Surely you have made the experience that when too many people use the Internet simultaneously, the net becomes very, very slow.
To put an end to this problem, the University of Ulm has developed a contingency scheme for times of peak load to cut off net access for some cities of the country in a systematic, totally fair manner. Germany's cities were enumerated randomly from 1 to n. Freiburg was number 1, Ulm was number 2, Karlsruhe was number 3, and so on in a purely random order.
Then a number m would be picked at random, and Internet access would first be cut off in city 1 (clearly the fairest starting point) and then in every mth city after that, wrapping around to 1 after n, and ignoring cities already cut off.
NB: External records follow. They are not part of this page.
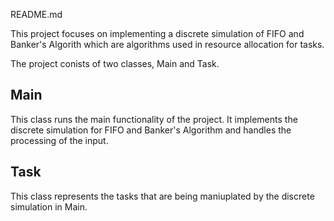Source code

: README.md

This project focuses on implementing a discrete simulation of FIFO and Banker's Algorith which are algorithms used in resource allocation for tasks.

The project conists of two classes, Main and Task.

## Main
This class runs the main functionality of the project. It implements the discrete simulation for FIFO and Banker's Algorithm and handles the processing of the input.

## Task
This class represents the tasks that are being maniuplated by the discrete simulation in Main.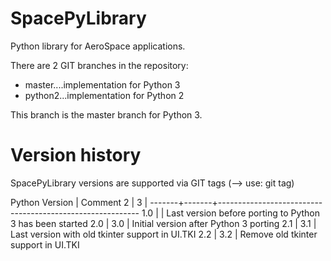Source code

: SpacePyLibrary
==============

Python library for AeroSpace applications.

There are 2 GIT branches in the repository:
- master....implementation for Python 3
- python2...implementation for Python 2

This branch is the master branch for Python 3.

Version history
===============

SpacePyLibrary versions are supported via GIT tags (--> use: git tag)

Python Version | Comment
   2   |   3   |
-------+-------+----------------------------------------------------------
  1.0  |       | Last version before porting to Python 3 has been started
  2.0  |  3.0  | Initial version after Python 3 porting
  2.1  |  3.1  | Last version with old tkinter support in UI.TKI
  2.2  |  3.2  | Remove old tkinter support in UI.TKI
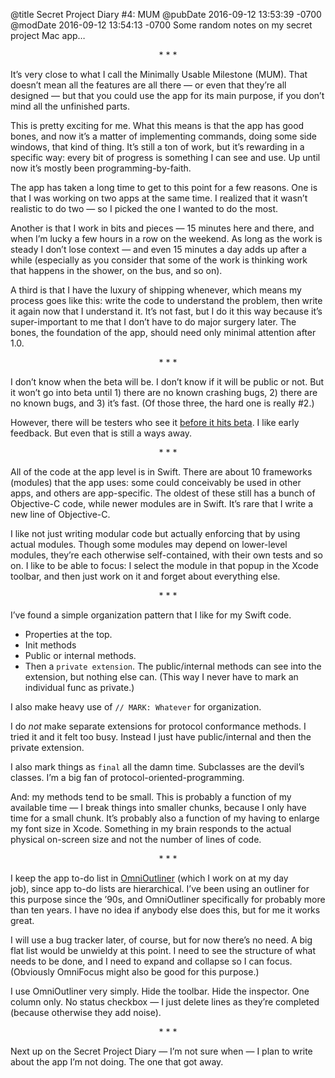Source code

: @title Secret Project Diary #4: MUM
@pubDate 2016-09-12 13:53:39 -0700
@modDate 2016-09-12 13:54:13 -0700
Some random notes on my secret project Mac app…

<p style="text-align:center">* * *</p>

It’s very close to what I call the Minimally Usable Milestone (MUM). That doesn’t mean all the features are all there — or even that they’re all designed — but that you could use the app for its main purpose, if you don’t mind all the unfinished parts.

This is pretty exciting for me. What this means is that the app has good bones, and now it’s a matter of implementing commands, doing some side windows, that kind of thing. It’s still a ton of work, but it’s rewarding in a specific way: every bit of progress is something I can see and use. Up until now it’s mostly been programming-by-faith.

The app has taken a long time to get to this point for a few reasons. One is that I was working on two apps at the same time. I realized that it wasn’t realistic to do two — so I picked the one I wanted to do the most.

Another is that I work in bits and pieces — 15 minutes here and there, and when I’m lucky a few hours in a row on the weekend. As long as the work is steady I don’t lose context — and even 15 minutes a day adds up after a while (especially as you consider that some of the work is thinking work that happens in the shower, on the bus, and so on).

A third is that I have the luxury of shipping whenever, which means my process goes like this: write the code to understand the problem, then write it again now that I understand it. It’s not fast, but I do it this way because it’s super-important to me that I don’t have to do major surgery later. The bones, the foundation of the app, should need only minimal attention after 1.0.

<p style="text-align:center">* * *</p>

I don’t know when the beta will be. I don’t know if it will be public or not. But it won’t go into beta until 1) there are no known crashing bugs, 2) there are no known bugs, and 3) it’s fast. (Of those three, the hard one is really #2.)

However, there will be testers who see it <a href="http://inessential.com/2016/08/27/on_beta_testing">before it hits beta</a>. I like early feedback. But even that is still a ways away.

<p style="text-align:center">* * *</p>

All of the code at the app level is in Swift. There are about 10 frameworks (modules) that the app uses: some could conceivably be used in other apps, and others are app-specific. The oldest of these still has a bunch of Objective-C code, while newer modules are in Swift. It’s rare that I write a new line of Objective-C.

I like not just writing modular code but actually enforcing that by using actual modules. Though some modules may depend on lower-level modules, they’re each otherwise self-contained, with their own tests and so on. I like to be able to focus: I select the module in that popup in the Xcode toolbar, and then just work on it and forget about everything else.

<p style="text-align:center">* * *</p>

I’ve found a simple organization pattern that I like for my Swift code.

* Properties at the top.
* Init methods
* Public or internal methods.
* Then a `private extension`. The public/internal methods can see into the extension, but nothing else can. (This way I never have to mark an individual func as private.)

I also make heavy use of <code>// MARK: Whatever</code> for organization.

I do *not* make separate extensions for protocol conformance methods. I tried it and it felt too busy. Instead I just have public/internal and then the private extension.

I also mark things as `final` all the damn time. Subclasses are the devil’s classes. I’m a big fan of protocol-oriented-programming. 

And: my methods tend to be small. This is probably a function of my available time — I break things into smaller chunks, because I only have time for a small chunk. It’s probably also a function of my having to enlarge my font size in Xcode. Something in my brain responds to the actual physical on-screen size and not the number of lines of code.

<p style="text-align:center">* * *</p>

I keep the app to-do list in <a href="https://www.omnigroup.com/omnioutliner">OmniOutliner</a> (which I work on at my day job), since app to-do lists are hierarchical. I’ve been using an outliner for this purpose since the ’90s, and OmniOutliner specifically for probably more than ten years. I have no idea if anybody else does this, but for me it works great.

I will use a bug tracker later, of course, but for now there’s no need. A big flat list would be unwieldy at this point. I need to see the structure of what needs to be done, and I need to expand and collapse so I can focus. (Obviously OmniFocus might also be good for this purpose.)

I use OmniOutliner very simply. Hide the toolbar. Hide the inspector. One column only. No status checkbox — I just delete lines as they’re completed (because otherwise they add noise).

<p style="text-align:center">* * *</p>

Next up on the Secret Project Diary — I’m not sure when — I plan to write about the app I’m not doing. The one that got away.
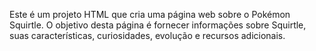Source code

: Este é um projeto HTML que cria uma página web sobre o Pokémon Squirtle. O objetivo desta página é fornecer informações sobre Squirtle, suas características, curiosidades, evolução e recursos adicionais.
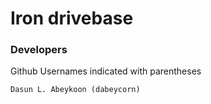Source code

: # Iron drivebase

### Developers
Github Usernames indicated with parentheses

    Dasun L. Abeykoon (dabeycorn)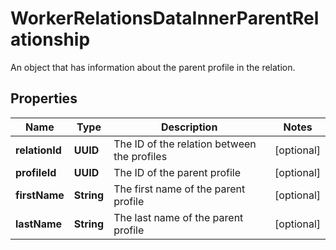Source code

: 

# WorkerRelationsDataInnerParentRelationship

An object that has information about the parent profile in the relation.

## Properties

| Name | Type | Description | Notes |
|------------ | ------------- | ------------- | -------------|
|**relationId** | **UUID** | The ID of the relation between the profiles |  [optional] |
|**profileId** | **UUID** | The ID of the parent profile |  [optional] |
|**firstName** | **String** | The first name of the parent profile |  [optional] |
|**lastName** | **String** | The last name of the parent profile |  [optional] |



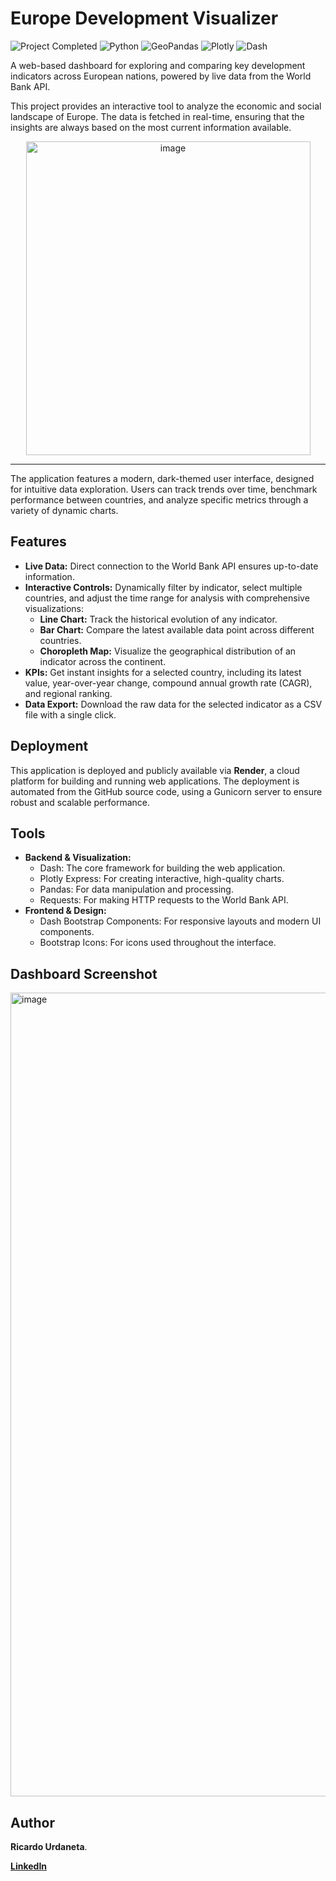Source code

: # Europe Development Visualizer

<p align="left">
  <img src="https://img.shields.io/badge/Project_Completed-%E2%9C%94-2ECC71?style=flat-square&logo=checkmarx&logoColor=white" alt="Project Completed"/>
  <img src="https://img.shields.io/badge/Python-3.9%2B-3776AB?style=flat-square&logo=python&logoColor=white" alt="Python"/>
  <img src="https://img.shields.io/badge/GeoPandas-Geolocation-2A7F62?style=flat-square&logo=geopandas&logoColor=white" alt="GeoPandas"/>
  <img src="https://img.shields.io/badge/Plotly-Interactive_Visualization-3F4F75?style=flat-square&logo=plotly&logoColor=white" alt="Plotly"/>
  <img src="https://img.shields.io/badge/Dash-Dashboard-119DFF?style=flat-square&logo=dash&logoColor=white" alt="Dash"/>
</p>

A web-based dashboard for exploring and comparing key development indicators across European nations, powered by live data from the World Bank API.

This project provides an interactive tool to analyze the economic and social landscape of Europe. The data is fetched in real-time, ensuring that the insights are always based on the most current information available.


<p align="center">
  <a href="https://europe-development-visualizer.onrender.com" target="_blank" rel="noopener noreferrer">
    <img width="455" height="502" alt="image" src="https://github.com/user-attachments/assets/3f1f0a65-4ffd-4f69-8ddc-105466efb5c7" />
  </a>
</p>



---

The application features a modern, dark-themed user interface, designed for intuitive data exploration. Users can track trends over time, benchmark performance between countries, and analyze specific metrics through a variety of dynamic charts.

## Features

* **Live Data:** Direct connection to the World Bank API ensures up-to-date information.
* **Interactive Controls:** Dynamically filter by indicator, select multiple countries, and adjust the time range for analysis with comprehensive visualizations:
    * **Line Chart:** Track the historical evolution of any indicator.
    * **Bar Chart:** Compare the latest available data point across different countries.
    * **Choropleth Map:** Visualize the geographical distribution of an indicator across the continent.
* **KPIs:** Get instant insights for a selected country, including its latest value, year-over-year change, compound annual growth rate (CAGR), and regional ranking.
* **Data Export:** Download the raw data for the selected indicator as a CSV file with a single click.

## Deployment

This application is deployed and publicly available via **Render**, a cloud platform for building and running web applications. The deployment is automated from the GitHub source code, using a Gunicorn server to ensure robust and scalable performance.

## Tools

* **Backend & Visualization:**
    * Dash: The core framework for building the web application.
    * Plotly Express: For creating interactive, high-quality charts.
    * Pandas: For data manipulation and processing.
    * Requests: For making HTTP requests to the World Bank API.
* **Frontend & Design:**
    * Dash Bootstrap Components: For responsive layouts and modern UI components.
    * Bootstrap Icons: For icons used throughout the interface.

## Dashboard Screenshot

<img width="2530" height="1286" alt="image" src="https://github.com/user-attachments/assets/c5bf721a-5c62-4c85-b601-b18f32664c3d" />


## Author

**Ricardo Urdaneta**.

[**LinkedIn**](https://www.linkedin.com/in/ricardourdanetacastro)
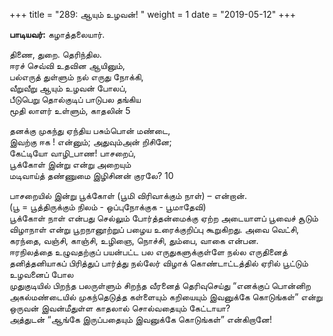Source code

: ﻿+++
title = "289: ஆயும் உழவன்!  "
weight = 1
date = "2019-05-12"
+++

**பாடியவர்:** கழாத்தலையார்.  
  
திணை, துறை. தெரிந்தில.  
ஈரச் செவ்வி உதவின ஆயினும்,  
பல்எருத் துள்ளும் நல் எருது நோக்கி,  
வீறுவீறு ஆயும் உழவன் போலப்,  
பீடுபெறு தொல்குடிப் பாடுபல தங்கிய  
மூதி லாளர் உள்ளும், காதலின் 5  
  
தனக்கு முகந்து ஏந்திய பசும்பொன் மண்டை,  
இவற்கு ஈக ! என்னும்; அதுவும்அன் றிசினே;  
கேட்டியோ வாழி_பாண! பாசறைப்,  
பூக்கோள் இன்று என்று அறையும்  
மடிவாய்த் தண்ணுமை இழிசினன் குரலே? 10  
  
பாசறையில் இன்று பூக்கோள் (பூமி விரிவாக்கும் நாள்) – என்றான்.  
(பூ = பூத்திருக்கும் நிலம் - ஒப்புநோக்குக - பூமாதேவி)  
பூக்கோள் நாள் என்பது செல்லும் போர்த்தன்மைக்கு ஏற்ற அடையாளப் பூவைச் சூடும் விழாநாள் என்று பூறநானூற்றுப் பழைய உரைக்குறிப்பு கூறுகிறது. அவை வெட்சி, கரந்தை, வஞ்சி, காஞ்சி, உழிஞை, நொச்சி, தும்பை, வாகை என்பன.  
ஈரநிலத்தை உழுவதற்குப் பயன்பட்ட பல எருதுகளுக்குள்ளே நல்ல எருதினைத் தனித்தனியாகப் பிரித்துப் பார்த்து நல்லேர் விழாக் கொண்டாட்டத்தில் ஏரில் பூட்டும் உழவனைப் போல  
முதுகுடியில் பிறந்த பலருள்ளும் சிறந்த வீரனைத் தெரிவுசெய்து “எனக்குப் பொன்னிற அகல்மண்டையில் முகந்தெடுத்த கள்ளையும் கறியையும் இவனுக்கே கொடுங்கள்” என்று ஒருவன் இவன்மீதுள்ள காதலால் சொல்வதையும் கேட்டாயா?  
அத்துடன் “ஆங்கே இருப்பதையும் இவனுக்கே கொடுங்கள்” என்கிறானே!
For example, if n=17 and m=5, net access would be cut off to the cities in the order [1,6,11,16,5,12,2,9,17,10,4,15,14,3,8,13,7]. The problem is that it is clearly fairest to cut off Ulm last (after all, this is where the best programmers come from), so for a given n, the random number m needs to be carefully chosen so that city 2 is the last city selected.
Your job is to write a program that will read in a number of cities n and then determine the smallest integer m that will ensure that Ulm can surf the net while the rest of the country is cut off.

The input will contain one or more lines, each line containing one integer n with 3 <= n < 150, representing the number of cities in the country.
Input is terminated by a value of zero (0) for n.